We have carried out photon correlation measurements of the fluorescence signal to further clarify the atom number and the dynamics of the trap. The antibunching of the fluorescence signal, confirms that only single atoms are trapped on the nanofiber. The trap lifetime is measured to be 60 ms. These results open new possibilities for deterministic preparation of single atom events for quantum photonics applications on an all-fiber platform.
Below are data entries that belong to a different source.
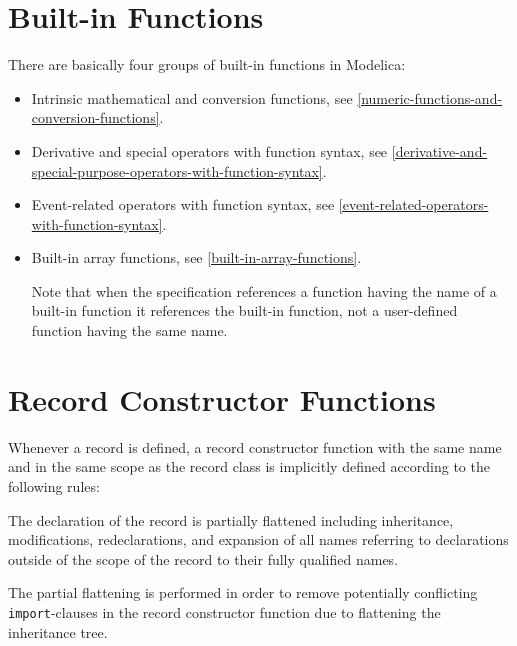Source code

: \section{Built-in Functions}\label{built-in-functions}

There are basically four groups of built-in functions in Modelica:
\begin{itemize}
\item
  Intrinsic mathematical and conversion functions, see \cref{numeric-functions-and-conversion-functions}.
\item
  Derivative and special operators with function syntax,
  see \cref{derivative-and-special-purpose-operators-with-function-syntax}.
\item
  Event-related operators with function syntax, see \cref{event-related-operators-with-function-syntax}.
\item
  Built-in array functions, see \cref{built-in-array-functions}.

  Note that when the specification references a function having the name
  of a built-in function it references the built-in function, not a
  user-defined function having the same name.
\end{itemize}

\section{Record Constructor Functions}\label{record-constructor-functions}

Whenever a record is defined, a record constructor function with the
same name and in the same scope as the record class is implicitly
defined according to the following rules:

The declaration of the record is partially flattened including inheritance, modifications, redeclarations, and expansion of all names referring to declarations outside of the scope of the record to their fully qualified names.

\begin{nonnormative}
The partial flattening is performed in order to remove potentially conflicting \lstinline!import!-clauses in the record constructor function due to flattening the inheritance tree.
\end{nonnormative}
A key design principle for the success of the trapping scheme, is the choice of nanofiber diameter. From the theoretical simulations, we have found that for trapping Cs-atoms using magic-wavelength of 937 nm, a nanofiber diameter of 300 nm gives the optimum trapping condition. It enables a trapping minimum to be created within 200 nm from the fiber surface and a channeling efficiency of 10% can be realized at the trap position. Therefore, by implementing a nanofiber cavity with a central region of 300 nm diameter, has enabled the successful demonstration of the trapping scheme.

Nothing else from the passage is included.